Neste artigo, optámos por privilegiar a primeira categoria desses resultados - tocar bateria - por reunir temas que se referem à performance, à execução musical em si e pelo interesse mais geral no campo da ergonomia do modo como estes músicos falam sobre sua atuação como atividade humana. Todos os temas mencionados foram espontaneamente levantados pelos entrevistados, e na síntese que a seguir apresentamos, tentamos transmitir o que nos foi descrito sem negligenciar as modulações das falas que deram vida ao nosso diálogo - recorrendo às vezes à citações literais (sempre colocadas entre aspas).

3.1. Tocar bateria, …

Os nossos interlocutores abordaram diferentes dimensões da sua prática musical - o uso do corpo ao tocar, a respiração, os gêneros musicais, as relações entre ouvir e tocar e também entre pensar e tocar, o aprendizado constante ao longo do tempo e os problemas de saúde e suas causas.

Nos nossos encontros, falou-se muito do ato de tocar bateria, de suas características como instrumento, da música que ela produz e das relações com os outros instrumentos. A bateria, embora possa atuar como solista, destaca-se como instrumento de conjunto, sendo “capaz de inspirar os outros músicos” e atuar como “o maestro do grupo”. Cada gênero musical tem características rítmicas marcantes, e a bateria é a responsável por garantir o ‘espírito’ da música e estabelecer a pulsação ligada ao gênero. Este núcleo rítmico é visto por eles como central na elaboração musical: “Costuma-se dizer que a base de um disco, de uma banda, é o ritmo, depois o baixo, depois os dois. Em conjunto os dois são o músculo da música, a alma e o espírito, a carne…” O baterista musical sabe como “fazer todos soarem melhor… e é capaz de inspirar os outros músicos a chegar mais além… ou destruir tudo: grandes músicos com um baterista ruim não serão uma grande banda”.
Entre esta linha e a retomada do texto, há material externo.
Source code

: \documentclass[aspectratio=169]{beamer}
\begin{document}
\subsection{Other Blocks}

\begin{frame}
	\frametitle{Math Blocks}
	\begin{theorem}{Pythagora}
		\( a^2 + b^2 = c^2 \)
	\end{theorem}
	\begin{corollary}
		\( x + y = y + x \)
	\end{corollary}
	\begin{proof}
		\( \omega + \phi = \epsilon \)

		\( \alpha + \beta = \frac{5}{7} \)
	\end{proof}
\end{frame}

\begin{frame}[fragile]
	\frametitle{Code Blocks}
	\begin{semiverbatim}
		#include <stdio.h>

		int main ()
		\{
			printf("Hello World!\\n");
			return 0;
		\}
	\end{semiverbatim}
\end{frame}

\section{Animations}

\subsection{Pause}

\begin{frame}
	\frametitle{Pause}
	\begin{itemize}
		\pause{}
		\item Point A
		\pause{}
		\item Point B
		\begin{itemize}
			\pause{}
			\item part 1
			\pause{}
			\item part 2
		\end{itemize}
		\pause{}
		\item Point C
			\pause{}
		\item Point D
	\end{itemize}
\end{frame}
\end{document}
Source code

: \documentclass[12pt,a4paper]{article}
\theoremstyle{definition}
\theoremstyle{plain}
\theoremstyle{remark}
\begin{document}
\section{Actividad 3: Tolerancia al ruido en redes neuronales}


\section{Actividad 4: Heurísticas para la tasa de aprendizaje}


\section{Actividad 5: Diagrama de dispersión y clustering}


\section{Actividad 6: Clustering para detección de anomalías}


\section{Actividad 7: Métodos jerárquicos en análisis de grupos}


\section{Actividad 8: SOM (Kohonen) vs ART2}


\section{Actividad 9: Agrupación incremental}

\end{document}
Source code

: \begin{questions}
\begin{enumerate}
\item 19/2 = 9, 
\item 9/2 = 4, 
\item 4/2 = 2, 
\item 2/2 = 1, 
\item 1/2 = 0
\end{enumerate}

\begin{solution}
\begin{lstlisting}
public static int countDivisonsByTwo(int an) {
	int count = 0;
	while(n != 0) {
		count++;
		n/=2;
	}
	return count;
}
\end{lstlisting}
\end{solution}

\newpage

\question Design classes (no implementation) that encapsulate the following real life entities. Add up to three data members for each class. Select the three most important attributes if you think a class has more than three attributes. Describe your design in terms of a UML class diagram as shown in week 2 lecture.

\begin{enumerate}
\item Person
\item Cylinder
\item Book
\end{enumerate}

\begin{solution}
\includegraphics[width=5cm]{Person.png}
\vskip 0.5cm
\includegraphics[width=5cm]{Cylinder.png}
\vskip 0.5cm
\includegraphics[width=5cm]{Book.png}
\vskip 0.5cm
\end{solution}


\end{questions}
Mas do ponto de vista físico, o baterista enfrenta o “desafio do equilíbrio do corpo”: sentado sobre um assento diminuto, ele coloca em ação os quatro membros simultaneamente; os pés alternam entre duas posições, o ‘heel down’ (calcanhar apoiado no chão e ponta do pé elevada para tocar o pedal) ou ‘heel up’ (calcanhar sustentado no ar antes de percutir o pedal) e devem atuar com muita precisão; os braços são mantidos contra a gravidade e muitas vezes movimentam-se para atingir com as baquetas alvos na zona de alcance máximo. Tocar bateria determina por isso um gasto energético considerável devido à sustentação dos membros, que representam cerca de 40% do peso corporal; há também uma solicitação intensa da região lombar, tanto pelas exigências de estabilidade postural necessária à precisão rítmica como pela ação dos flexores de quadril, que em parte têm origem na coluna lombar e a utilizam como ponto de apoio para a elevação do membro inferior. O transporte, montagem e desmontagem dos instrumentos, feitos de acordo com os determinantes de contexto (o meio de transporte utilizado, distância deste até o local da performance, a ocorrência de escadas etc.) em geral envolve movimentação manual de cargas e posturas desequilibradas: “quando eu monto o kit a primeira coisa que eu tiro da mala é o banco, eu sento no banquinho e tento montar a bateria sentado, sem abaixar muito, porque eu acho que é o momento mais perigoso, de montar, desmontar e carregar”.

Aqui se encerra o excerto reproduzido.